# The problem
Check the data underneath for lines holding the word "actual", and state only how many you find.

[[ Extracted entries open ]]

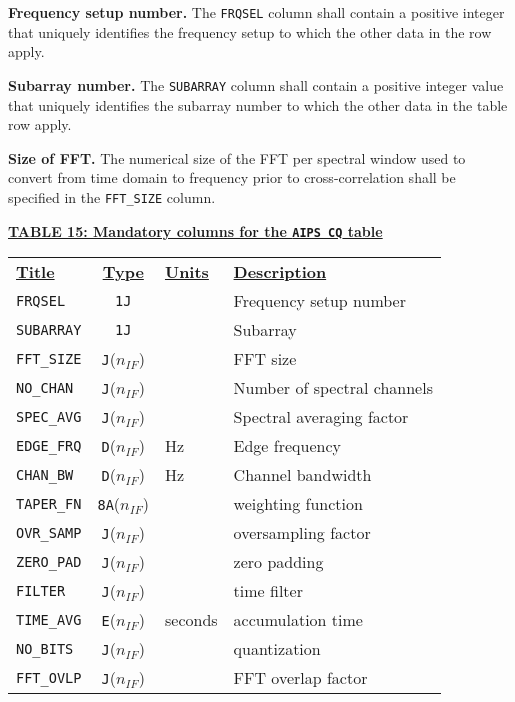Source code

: \documentclass[twoside]{article}
\newcommand{\nif}{$n_{IF}$}
\begin{document}
{\bf Frequency setup number.} The {\tt FRQSEL} column shall contain a
positive integer that uniquely identifies the frequency setup to which
the other data in the row apply.

{\bf Subarray number.} The {\tt SUBARRAY} column shall contain a
positive integer value that uniquely identifies the subarray number
to which the other data in the table row apply.

{\bf Size of FFT.} The numerical size of the FFT per spectral window
used to convert from time domain to frequency prior to
cross-correlation shall be specified in the {\tt FFT\_SIZE} column.

\vfill\eject
\begin{center}
\underline{\bf{TABLE 15: Mandatory columns for the {\tt AIPS CQ} table}}\\
\begin{tabular}{lcll}
\noalign{\vspace{2pt}} \label{ta:CQcols}
\underline{{\bf Title\vphantom{y}}} & \underline{\bf{Type}} &
   \underline{{\bf Units\vphantom{y}}} & \underline{\bf{Description}} \\
\noalign{\vspace{2pt}}
{\tt FRQSEL}      & {\tt 1J}      &  & Frequency setup number \\
{\tt SUBARRAY}    & {\tt 1J}      &  & Subarray \\
{\tt FFT\_SIZE}   & {\tt J}(\nif) &  & FFT size \\
{\tt NO\_CHAN}    & {\tt J}(\nif) &  & Number of spectral channels \\
{\tt SPEC\_AVG}   & {\tt J}(\nif) &  & Spectral averaging factor \\
{\tt EDGE\_FRQ}   & {\tt D}(\nif) & Hz & Edge frequency \\
{\tt CHAN\_BW}    & {\tt D}(\nif) & Hz & Channel bandwidth \\
{\tt TAPER\_FN}   & {\tt 8A}(\nif) &  & weighting function \\
{\tt OVR\_SAMP}   & {\tt J}(\nif) &  & oversampling factor \\
{\tt ZERO\_PAD}   & {\tt J}(\nif) &  & zero padding \\
{\tt FILTER}      & {\tt J}(\nif) &  & time filter \\
{\tt TIME\_AVG}   & {\tt E}(\nif) & seconds & accumulation time \\
{\tt NO\_BITS}    & {\tt J}(\nif) &  & quantization \\
{\tt FFT\_OVLP}   & {\tt J}(\nif) &  & FFT overlap factor
\end{tabular}
\end{center}
\end{document}
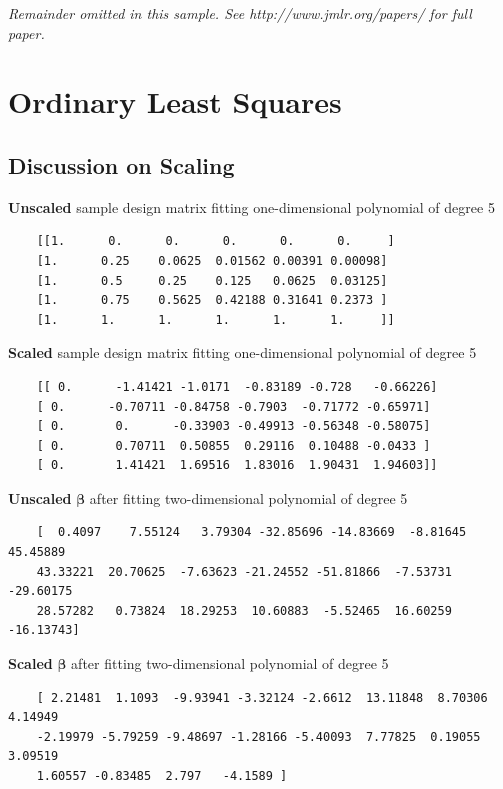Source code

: \documentclass[twoside,11pt]{report}
\begin{document}
{\noindent \em Remainder omitted in this sample. See http://www.jmlr.org/papers/ for full paper.}






\section{Ordinary Least Squares}
\subsection{Discussion on Scaling}


\textbf{Unscaled} sample design matrix fitting one-dimensional polynomial of degree 5
\begin{verbatim}
    [[1.      0.      0.      0.      0.      0.     ]
    [1.      0.25    0.0625  0.01562 0.00391 0.00098]
    [1.      0.5     0.25    0.125   0.0625  0.03125]
    [1.      0.75    0.5625  0.42188 0.31641 0.2373 ]
    [1.      1.      1.      1.      1.      1.     ]]

\end{verbatim}
\textbf{Scaled} sample design matrix fitting one-dimensional polynomial of degree 5
\begin{verbatim}  
    [[ 0.      -1.41421 -1.0171  -0.83189 -0.728   -0.66226]
    [ 0.      -0.70711 -0.84758 -0.7903  -0.71772 -0.65971]
    [ 0.       0.      -0.33903 -0.49913 -0.56348 -0.58075]
    [ 0.       0.70711  0.50855  0.29116  0.10488 -0.0433 ]
    [ 0.       1.41421  1.69516  1.83016  1.90431  1.94603]]
\end{verbatim}
\textbf{Unscaled} $\boldsymbol{\beta}$ after fitting two-dimensional polynomial of degree 5
\begin{verbatim}
    [  0.4097    7.55124   3.79304 -32.85696 -14.83669  -8.81645  45.45889
    43.33221  20.70625  -7.63623 -21.24552 -51.81866  -7.53731 -29.60175
    28.57282   0.73824  18.29253  10.60883  -5.52465  16.60259 -16.13743]
\end{verbatim}
\textbf{Scaled} $\boldsymbol{\beta}$ after fitting two-dimensional polynomial of degree 5
\begin{verbatim}
    [ 2.21481  1.1093  -9.93941 -3.32124 -2.6612  13.11848  8.70306  4.14949
    -2.19979 -5.79259 -9.48697 -1.28166 -5.40093  7.77825  0.19055  3.09519
    1.60557 -0.83485  2.797   -4.1589 ]
\end{verbatim}
\end{document}
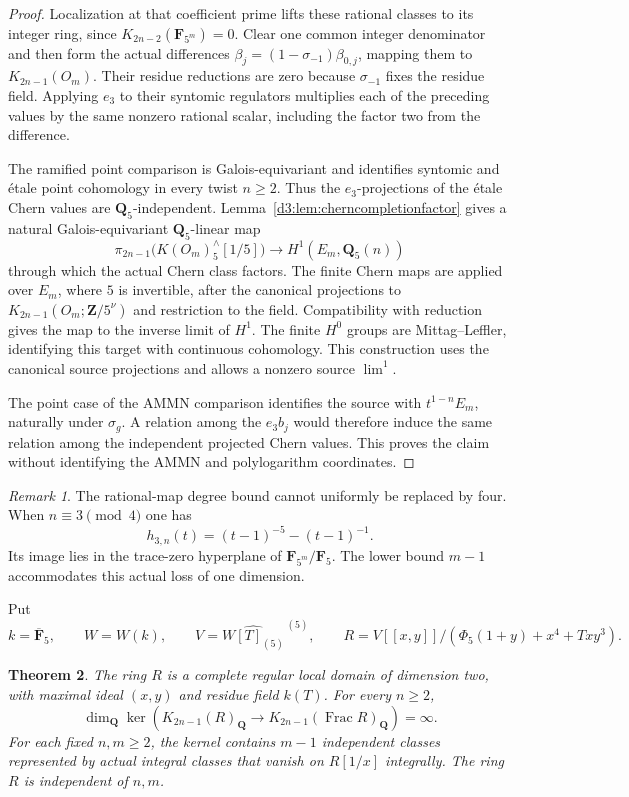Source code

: \documentclass[11pt,a4paper]{amsart}
\numberwithin{equation}{section}
\newtheorem{theorem}{Theorem}[section]
\theoremstyle{definition}
\theoremstyle{remark}
\newtheorem{remark}[theorem]{Remark}
\begin{document}
\begin{proof}
Localization at that coefficient prime lifts these rational
classes to its integer ring, since
$K_{2n-2}(\mathbf F_{5^m})=0$.
Clear one common integer denominator and then form the actual
differences
$\beta_j=(1-\sigma_{-1})\beta_{0,j}$, mapping them to $K_{2n-1}(O_m)$.
Their residue reductions are zero because $\sigma_{-1}$ fixes
the residue field.  Applying $e_3$ to their syntomic regulators
multiplies each of the preceding values by the same nonzero
rational scalar, including the factor two from the difference.

The ramified point comparison
\cite[Example~2.2.4 and Propositions~2.2.7, 2.2.9, 2.3.4]{HuberKings}
is Galois-equivariant and identifies syntomic and \'etale point
cohomology in every twist $n\geq2$.  Thus the $e_3$-projections
of the \'etale Chern values are $\mathbf Q_5$-independent.
Lemma~\ref{d3:lem:cherncompletionfactor} gives a natural
Galois-equivariant $\mathbf Q_5$-linear map
\[
 \pi_{2n-1}\bigl(K(O_m)^\wedge_5[1/5]\bigr)
       \longrightarrow H^1(E_m,\mathbf Q_5(n))
\]
through which the actual Chern class factors. The finite Chern
maps are applied over $E_m$, where $5$ is invertible, after the
canonical projections to $K_{2n-1}(O_m;\mathbf Z/5^\nu)$ and
restriction to the field. Compatibility with reduction gives the
map to the inverse limit of $H^1$. The finite $H^0$ groups are
Mittag--Leffler, identifying this target with continuous cohomology.
This construction uses the canonical source projections and
allows a nonzero source $\lim^1$.

The point case of the AMMN comparison identifies the source with
$t^{1-n}E_m$, naturally under $\sigma_g$.  A relation among the
$e_3b_j$ would therefore induce the same relation among the
independent projected Chern values.  This proves the claim
without identifying the AMMN and polylogarithm coordinates.
\end{proof}

\begin{remark}
The rational-map degree bound cannot uniformly be replaced by four.
When $n\equiv3\pmod4$ one has
\[
 h_{3,n}(t)=(t-1)^{-5}-(t-1)^{-1}.
\]
Its image lies in the trace-zero hyperplane of
$\mathbf F_{5^m}/\mathbf F_5$.  The lower bound $m-1$ accommodates
this actual loss of one dimension.
\end{remark}

Put
\[
 k=\overline{\mathbf F}_5,\qquad W=W(k),\qquad
 V=\widehat{W[T]_{(5)}}^{\,(5)},\qquad
 R=V[[x,y]]/(\Phi_5(1+y)+x^4+Txy^3).
\]

\begin{theorem}
\label{d2ext:dimtwoCompleteAllOddInfiniteRank}
The ring $R$ is a complete regular local domain of dimension two,
with maximal ideal $(x,y)$ and residue field $k(T)$.
For every $n\geq2$,
\[
 \dim_{\mathbf Q}\ker\left(
 K_{2n-1}(R)_{\mathbf Q}\longrightarrow
 K_{2n-1}(\operatorname{Frac}R)_{\mathbf Q}\right)=\infty.
\]
For each fixed $n,m\geq2$, the kernel contains $m-1$ independent
classes represented by actual integral classes that vanish on
$R[1/x]$ integrally.  The ring $R$ is independent of $n,m$.
\end{theorem}
\end{document}
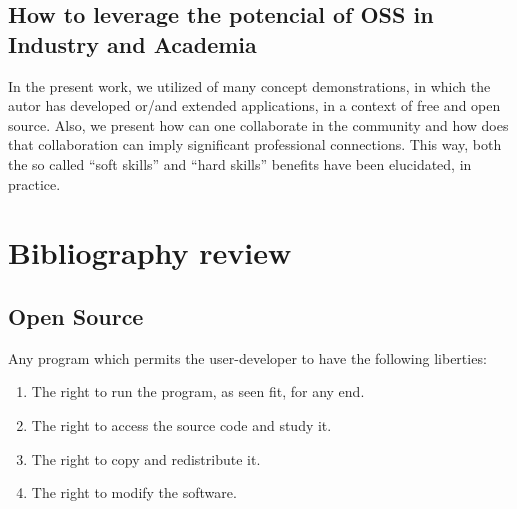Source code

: \documentclass[
12pt,				%
openright,			%
oneside,			%
a4paper,			%
brazil,				%
english,			%
]{abntex2}
\begin{document}
\section{How to leverage the potencial of OSS in Industry and Academia}

In the present work, we utilized of many concept demonstrations, in
which the autor has developed or/and extended applications, in a
context of free and open source. Also, we present how can one
collaborate in the community and how does that collaboration can imply
significant professional connections. This way, both the so called
``soft skills'' and ``hard skills'' benefits have been elucidated, in practice.  


\chapter{Bibliography review}
\section{Open Source}
\label{sec:opensource}

Any program which permits the user-developer to have the following liberties:
\begin{enumerate}
\item The right to run the program, as seen fit, for any end.
\item The right to access the source code and study it.
\item The right to copy and redistribute it.
\item The right to modify the software.
\end{enumerate}

\end{document}
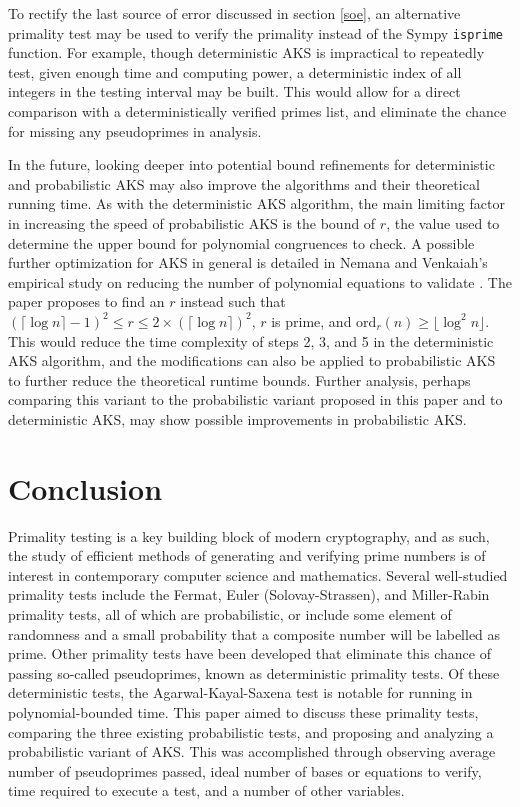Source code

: \documentclass{article}
\begin{document}
To rectify the last source of error discussed in section \ref{soe}, an alternative primality test may be used to verify the primality instead of the Sympy \texttt{isprime} function. For example, though deterministic AKS is impractical to repeatedly test, given enough time and computing power, a deterministic index of all integers in the testing interval may be built. This would allow for a direct comparison with a deterministically verified primes list, and eliminate the chance for missing any pseudoprimes in analysis.

In the future, looking deeper into potential bound refinements for deterministic and probabilistic AKS may also improve the algorithms and their theoretical running time. As with the deterministic AKS algorithm, the main limiting factor in increasing the speed of probabilistic AKS is the bound of $r$, the value used to determine the upper bound for polynomial congruences to check. A possible further optimization for AKS in general is detailed in Nemana and Venkaiah's empirical study on reducing the number of polynomial equations to validate \cite{nemana_empirical_2016}. The paper proposes to find an $r$ instead such that $(\lceil \log{n} \rceil - 1)^2 \leq r \leq 2 \times (\lceil \log{n} \rceil)^2$, $r$ is prime, and $\textrm{ord}_r(n) \geq \lfloor \log^2{n} \rfloor$. This would reduce the time complexity of steps 2, 3, and 5 in the deterministic AKS algorithm, and the modifications can also be applied to probabilistic AKS to further reduce the theoretical runtime bounds. Further analysis, perhaps comparing this variant to the probabilistic variant proposed in this paper and to deterministic AKS, may show possible improvements in probabilistic AKS.

\section{Conclusion}
Primality testing is a key building block of modern cryptography, and as such, the study of efficient methods of generating and verifying prime numbers is of interest in contemporary computer science and mathematics. Several well-studied primality tests include the Fermat, Euler (Solovay-Strassen), and Miller-Rabin primality tests, all of which are probabilistic, or include some element of randomness and a small probability that a composite number will be labelled as prime. Other primality tests have been developed that eliminate this chance of passing so-called pseudoprimes, known as deterministic primality tests. Of these deterministic tests, the Agarwal-Kayal-Saxena test is notable for running in polynomial-bounded time. This paper aimed to discuss these primality tests, comparing the three existing probabilistic tests, and proposing and analyzing a probabilistic variant of AKS. This was accomplished through observing average number of pseudoprimes passed, ideal number of bases or equations to verify, time required to execute a test, and a number of other variables.
\end{document}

[[ Extracted entries closed ]]

# Completed exercise
4